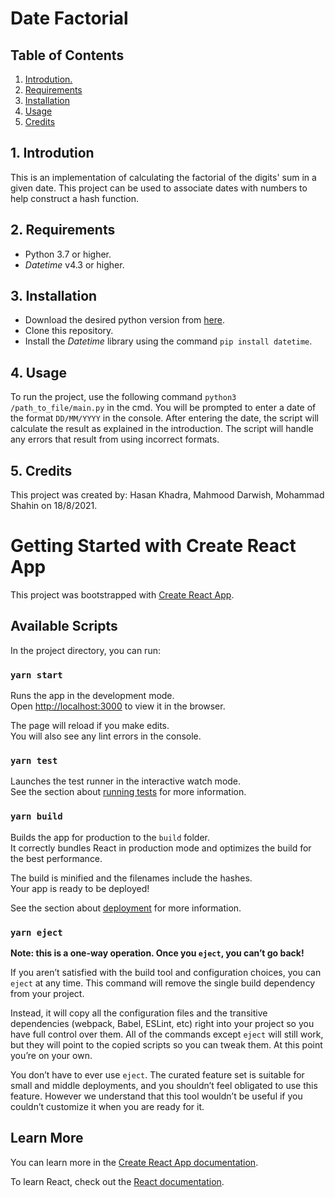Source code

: # Date Factorial 

## Table of Contents
1. [ Introdution. ](#intro)
2. [ Requirements ](#req)
3. [ Installation ](#inst)
4. [ Usage ](#use)
5. [ Credits ](#cred)

<a name="intro"></a>
## 1. Introdution
This is an implementation of calculating the factorial of the digits' sum in a given date. This project can be used to associate dates with numbers to help construct a hash function. 

<a name="req"></a>
## 2. Requirements
- Python 3.7 or higher.
- *Datetime* v4.3 or higher.

<a name="inst"></a>
## 3. Installation
- Download the desired python version from [here](https://www.python.org/downloads/).
- Clone this repository. 
- Install the *Datetime* library using the command `pip install datetime`.

<a name="use"></a>
## 4. Usage 
To run the project, use the following command `python3 /path_to_file/main.py` in the cmd. 
You will be prompted to enter a date of the format `DD/MM/YYYY` in the console. After entering the date, the script will calculate the result as explained in the introduction. The script will handle any errors that result from using incorrect formats. 

<a name="cred"></a>
## 5. Credits
This project was created by: Hasan Khadra, Mahmood Darwish, Mohammad Shahin on 18/8/2021.



# Getting Started with Create React App

This project was bootstrapped with [Create React App](https://github.com/facebook/create-react-app).

## Available Scripts

In the project directory, you can run:

### `yarn start`

Runs the app in the development mode.\
Open [http://localhost:3000](http://localhost:3000) to view it in the browser.

The page will reload if you make edits.\
You will also see any lint errors in the console.

### `yarn test`

Launches the test runner in the interactive watch mode.\
See the section about [running tests](https://facebook.github.io/create-react-app/docs/running-tests) for more information.

### `yarn build`

Builds the app for production to the `build` folder.\
It correctly bundles React in production mode and optimizes the build for the best performance.

The build is minified and the filenames include the hashes.\
Your app is ready to be deployed!

See the section about [deployment](https://facebook.github.io/create-react-app/docs/deployment) for more information.

### `yarn eject`

**Note: this is a one-way operation. Once you `eject`, you can’t go back!**

If you aren’t satisfied with the build tool and configuration choices, you can `eject` at any time. This command will remove the single build dependency from your project.

Instead, it will copy all the configuration files and the transitive dependencies (webpack, Babel, ESLint, etc) right into your project so you have full control over them. All of the commands except `eject` will still work, but they will point to the copied scripts so you can tweak them. At this point you’re on your own.

You don’t have to ever use `eject`. The curated feature set is suitable for small and middle deployments, and you shouldn’t feel obligated to use this feature. However we understand that this tool wouldn’t be useful if you couldn’t customize it when you are ready for it.

## Learn More

You can learn more in the [Create React App documentation](https://facebook.github.io/create-react-app/docs/getting-started).

To learn React, check out the [React documentation](https://reactjs.org/).

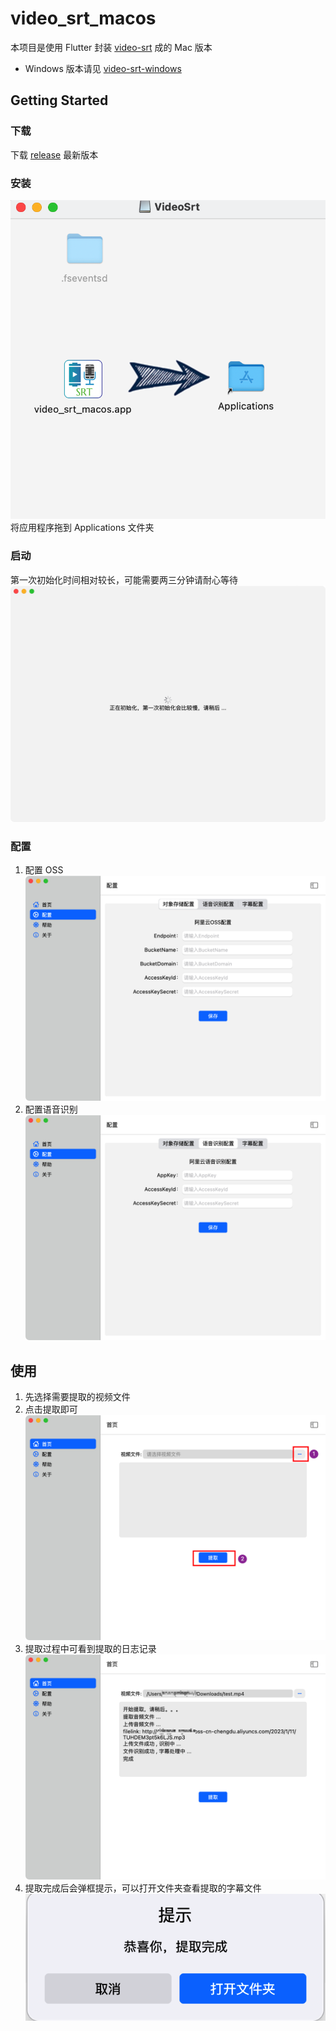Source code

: # video_srt_macos

本项目是使用 Flutter 封装 [video-srt](https://github.com/wxbool/video-srt) 成的 Mac 版本
- Windows 版本请见 [video-srt-windows](https://github.com/wxbool/video-srt-windows)

## Getting Started

### 下载
下载 [release](https://github.com/loongwind/video-srt-mac/releases) 最新版本

### 安装
![](screenshot/install.png)
将应用程序拖到 Applications 文件夹
### 启动
第一次初始化时间相对较长，可能需要两三分钟请耐心等待
![](screenshot/init.png)

### 配置
1. 配置 OSS
   ![](screenshot/oss-config.png)
2. 配置语音识别
   ![](screenshot/voice-config.png)

## 使用
1. 先选择需要提取的视频文件
2. 点击提取即可
![](screenshot/exec1.png)
3. 提取过程中可看到提取的日志记录
   ![](screenshot/record.png)
4. 提取完成后会弹框提示，可以打开文件夹查看提取的字幕文件
   ![](screenshot/finish-dialog.png)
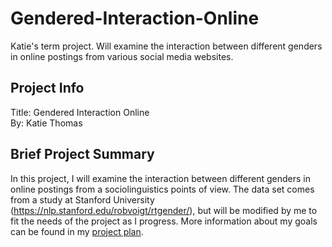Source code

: # Gendered-Interaction-Online
Katie's term project. Will examine the interaction between different genders in online postings from various social media websites.

## Project Info
Title: Gendered Interaction Online  
By: Katie Thomas

## Brief Project Summary
In this project, I will examine the interaction between different genders in online postings from a sociolinguistics points of view. The data set comes from a study at Stanford University (https://nlp.stanford.edu/robvoigt/rtgender/), but will be modified by me to fit the needs of the project as I progress. More information about my goals can be found in my [project plan](project_plan.md).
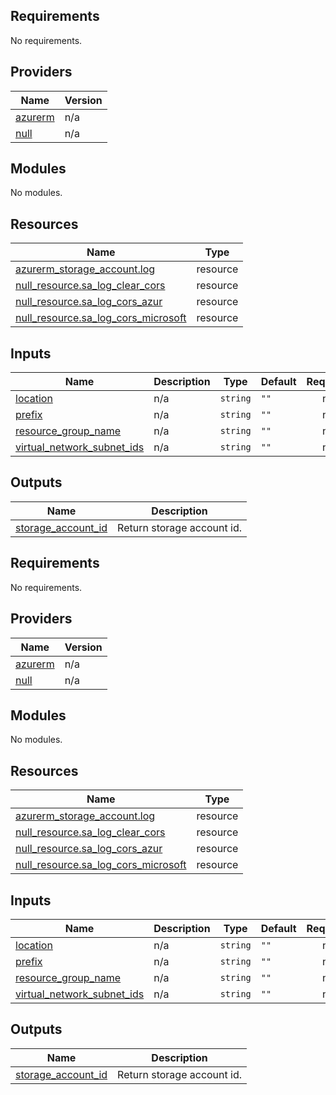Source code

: <!-- BEGIN_TF_DOCS -->
## Requirements

No requirements.

## Providers

| Name | Version |
|------|---------|
| <a name="provider_azurerm"></a> [azurerm](#provider\_azurerm) | n/a |
| <a name="provider_null"></a> [null](#provider\_null) | n/a |

## Modules

No modules.

## Resources

| Name | Type |
|------|------|
| [azurerm_storage_account.log](https://registry.terraform.io/providers/hashicorp/azurerm/latest/docs/resources/storage_account) | resource |
| [null_resource.sa_log_clear_cors](https://registry.terraform.io/providers/hashicorp/null/latest/docs/resources/resource) | resource |
| [null_resource.sa_log_cors_azur](https://registry.terraform.io/providers/hashicorp/null/latest/docs/resources/resource) | resource |
| [null_resource.sa_log_cors_microsoft](https://registry.terraform.io/providers/hashicorp/null/latest/docs/resources/resource) | resource |

## Inputs

| Name | Description | Type | Default | Required |
|------|-------------|------|---------|:--------:|
| <a name="input_location"></a> [location](#input\_location) | n/a | `string` | `""` | no |
| <a name="input_prefix"></a> [prefix](#input\_prefix) | n/a | `string` | `""` | no |
| <a name="input_resource_group_name"></a> [resource\_group\_name](#input\_resource\_group\_name) | n/a | `string` | `""` | no |
| <a name="input_virtual_network_subnet_ids"></a> [virtual\_network\_subnet\_ids](#input\_virtual\_network\_subnet\_ids) | n/a | `string` | `""` | no |

## Outputs

| Name | Description |
|------|-------------|
| <a name="output_storage_account_id"></a> [storage\_account\_id](#output\_storage\_account\_id) | Return storage account id. |
<!-- END_TF_DOCS --><!-- BEGINNING OF PRE-COMMIT-TERRAFORM DOCS HOOK -->
## Requirements

No requirements.

## Providers

| Name | Version |
|------|---------|
| <a name="provider_azurerm"></a> [azurerm](#provider\_azurerm) | n/a |
| <a name="provider_null"></a> [null](#provider\_null) | n/a |

## Modules

No modules.

## Resources

| Name | Type |
|------|------|
| [azurerm_storage_account.log](https://registry.terraform.io/providers/hashicorp/azurerm/latest/docs/resources/storage_account) | resource |
| [null_resource.sa_log_clear_cors](https://registry.terraform.io/providers/hashicorp/null/latest/docs/resources/resource) | resource |
| [null_resource.sa_log_cors_azur](https://registry.terraform.io/providers/hashicorp/null/latest/docs/resources/resource) | resource |
| [null_resource.sa_log_cors_microsoft](https://registry.terraform.io/providers/hashicorp/null/latest/docs/resources/resource) | resource |

## Inputs

| Name | Description | Type | Default | Required |
|------|-------------|------|---------|:--------:|
| <a name="input_location"></a> [location](#input\_location) | n/a | `string` | `""` | no |
| <a name="input_prefix"></a> [prefix](#input\_prefix) | n/a | `string` | `""` | no |
| <a name="input_resource_group_name"></a> [resource\_group\_name](#input\_resource\_group\_name) | n/a | `string` | `""` | no |
| <a name="input_virtual_network_subnet_ids"></a> [virtual\_network\_subnet\_ids](#input\_virtual\_network\_subnet\_ids) | n/a | `string` | `""` | no |

## Outputs

| Name | Description |
|------|-------------|
| <a name="output_storage_account_id"></a> [storage\_account\_id](#output\_storage\_account\_id) | Return storage account id. |
<!-- END OF PRE-COMMIT-TERRAFORM DOCS HOOK -->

★ ★ ★ ★ ★ ★ ★

REQUIREMENT »
When a record holds a picture, leave that picture out; copy the rest verbatim.

RESPONSE »
Source code

: # Date Factorial 

## Table of Contents
1. [ Introdution. ](#intro)
2. [ Requirements ](#req)
3. [ Installation ](#inst)
4. [ Usage ](#use)
5. [ Credits ](#cred)

<a name="intro"></a>
## 1. Introdution
This is an implementation of calculating the factorial of the digits' sum in a given date. This project can be used to associate dates with numbers to help construct a hash function. 

<a name="req"></a>
## 2. Requirements
- Python 3.7 or higher.
- *Datetime* v4.3 or higher.

<a name="inst"></a>
## 3. Installation
- Download the desired python version from [here](https://www.python.org/downloads/).
- Clone this repository. 
- Install the *Datetime* library using the command `pip install datetime`.

<a name="use"></a>
## 4. Usage 
To run the project, use the following command `python3 /path_to_file/main.py` in the cmd. 
You will be prompted to enter a date of the format `DD/MM/YYYY` in the console. After entering the date, the script will calculate the result as explained in the introduction. The script will handle any errors that result from using incorrect formats. 

<a name="cred"></a>
## 5. Credits
This project was created by: Hasan Khadra, Mahmood Darwish, Mohammad Shahin on 18/8/2021.



# Getting Started with Create React App

This project was bootstrapped with [Create React App](https://github.com/facebook/create-react-app).

## Available Scripts

In the project directory, you can run:

### `yarn start`

Runs the app in the development mode.\
Open [http://localhost:3000](http://localhost:3000) to view it in the browser.

The page will reload if you make edits.\
You will also see any lint errors in the console.

### `yarn test`

Launches the test runner in the interactive watch mode.\
See the section about [running tests](https://facebook.github.io/create-react-app/docs/running-tests) for more information.

### `yarn build`

Builds the app for production to the `build` folder.\
It correctly bundles React in production mode and optimizes the build for the best performance.

The build is minified and the filenames include the hashes.\
Your app is ready to be deployed!

See the section about [deployment](https://facebook.github.io/create-react-app/docs/deployment) for more information.

### `yarn eject`

**Note: this is a one-way operation. Once you `eject`, you can’t go back!**

If you aren’t satisfied with the build tool and configuration choices, you can `eject` at any time. This command will remove the single build dependency from your project.

Instead, it will copy all the configuration files and the transitive dependencies (webpack, Babel, ESLint, etc) right into your project so you have full control over them. All of the commands except `eject` will still work, but they will point to the copied scripts so you can tweak them. At this point you’re on your own.

You don’t have to ever use `eject`. The curated feature set is suitable for small and middle deployments, and you shouldn’t feel obligated to use this feature. However we understand that this tool wouldn’t be useful if you couldn’t customize it when you are ready for it.

## Learn More

You can learn more in the [Create React App documentation](https://facebook.github.io/create-react-app/docs/getting-started).

To learn React, check out the [React documentation](https://reactjs.org/).

Source code

: # video_srt_macos

本项目是使用 Flutter 封装 [video-srt](https://github.com/wxbool/video-srt) 成的 Mac 版本
- Windows 版本请见 [video-srt-windows](https://github.com/wxbool/video-srt-windows)

## Getting Started

### 下载
下载 [release](https://github.com/loongwind/video-srt-mac/releases) 最新版本

### 安装
![](screenshot/install.png)
将应用程序拖到 Applications 文件夹
### 启动
第一次初始化时间相对较长，可能需要两三分钟请耐心等待
![](screenshot/init.png)

### 配置
1. 配置 OSS
   ![](screenshot/oss-config.png)
2. 配置语音识别
   ![](screenshot/voice-config.png)

## 使用
1. 先选择需要提取的视频文件
2. 点击提取即可
![](screenshot/exec1.png)
3. 提取过程中可看到提取的日志记录
   ![](screenshot/record.png)
4. 提取完成后会弹框提示，可以打开文件夹查看提取的字幕文件
   ![](screenshot/finish-dialog.png)
Source code

: # Gendered-Interaction-Online
Katie's term project. Will examine the interaction between different genders in online postings from various social media websites.

## Project Info
Title: Gendered Interaction Online  
By: Katie Thomas

## Brief Project Summary
In this project, I will examine the interaction between different genders in online postings from a sociolinguistics points of view. The data set comes from a study at Stanford University (https://nlp.stanford.edu/robvoigt/rtgender/), but will be modified by me to fit the needs of the project as I progress. More information about my goals can be found in my [project plan](project_plan.md).
Source code

: <!-- BEGIN_TF_DOCS -->
## Requirements

No requirements.

## Providers

| Name | Version |
|------|---------|
| <a name="provider_azurerm"></a> [azurerm](#provider\_azurerm) | n/a |
| <a name="provider_null"></a> [null](#provider\_null) | n/a |

## Modules

No modules.

## Resources

| Name | Type |
|------|------|
| [azurerm_storage_account.log](https://registry.terraform.io/providers/hashicorp/azurerm/latest/docs/resources/storage_account) | resource |
| [null_resource.sa_log_clear_cors](https://registry.terraform.io/providers/hashicorp/null/latest/docs/resources/resource) | resource |
| [null_resource.sa_log_cors_azur](https://registry.terraform.io/providers/hashicorp/null/latest/docs/resources/resource) | resource |
| [null_resource.sa_log_cors_microsoft](https://registry.terraform.io/providers/hashicorp/null/latest/docs/resources/resource) | resource |

## Inputs

| Name | Description | Type | Default | Required |
|------|-------------|------|---------|:--------:|
| <a name="input_location"></a> [location](#input\_location) | n/a | `string` | `""` | no |
| <a name="input_prefix"></a> [prefix](#input\_prefix) | n/a | `string` | `""` | no |
| <a name="input_resource_group_name"></a> [resource\_group\_name](#input\_resource\_group\_name) | n/a | `string` | `""` | no |
| <a name="input_virtual_network_subnet_ids"></a> [virtual\_network\_subnet\_ids](#input\_virtual\_network\_subnet\_ids) | n/a | `string` | `""` | no |

## Outputs

| Name | Description |
|------|-------------|
| <a name="output_storage_account_id"></a> [storage\_account\_id](#output\_storage\_account\_id) | Return storage account id. |
<!-- END_TF_DOCS --><!-- BEGINNING OF PRE-COMMIT-TERRAFORM DOCS HOOK -->
## Requirements

No requirements.

## Providers

| Name | Version |
|------|---------|
| <a name="provider_azurerm"></a> [azurerm](#provider\_azurerm) | n/a |
| <a name="provider_null"></a> [null](#provider\_null) | n/a |

## Modules

No modules.

## Resources

| Name | Type |
|------|------|
| [azurerm_storage_account.log](https://registry.terraform.io/providers/hashicorp/azurerm/latest/docs/resources/storage_account) | resource |
| [null_resource.sa_log_clear_cors](https://registry.terraform.io/providers/hashicorp/null/latest/docs/resources/resource) | resource |
| [null_resource.sa_log_cors_azur](https://registry.terraform.io/providers/hashicorp/null/latest/docs/resources/resource) | resource |
| [null_resource.sa_log_cors_microsoft](https://registry.terraform.io/providers/hashicorp/null/latest/docs/resources/resource) | resource |

## Inputs

| Name | Description | Type | Default | Required |
|------|-------------|------|---------|:--------:|
| <a name="input_location"></a> [location](#input\_location) | n/a | `string` | `""` | no |
| <a name="input_prefix"></a> [prefix](#input\_prefix) | n/a | `string` | `""` | no |
| <a name="input_resource_group_name"></a> [resource\_group\_name](#input\_resource\_group\_name) | n/a | `string` | `""` | no |
| <a name="input_virtual_network_subnet_ids"></a> [virtual\_network\_subnet\_ids](#input\_virtual\_network\_subnet\_ids) | n/a | `string` | `""` | no |

## Outputs

| Name | Description |
|------|-------------|
| <a name="output_storage_account_id"></a> [storage\_account\_id](#output\_storage\_account\_id) | Return storage account id. |
<!-- END OF PRE-COMMIT-TERRAFORM DOCS HOOK -->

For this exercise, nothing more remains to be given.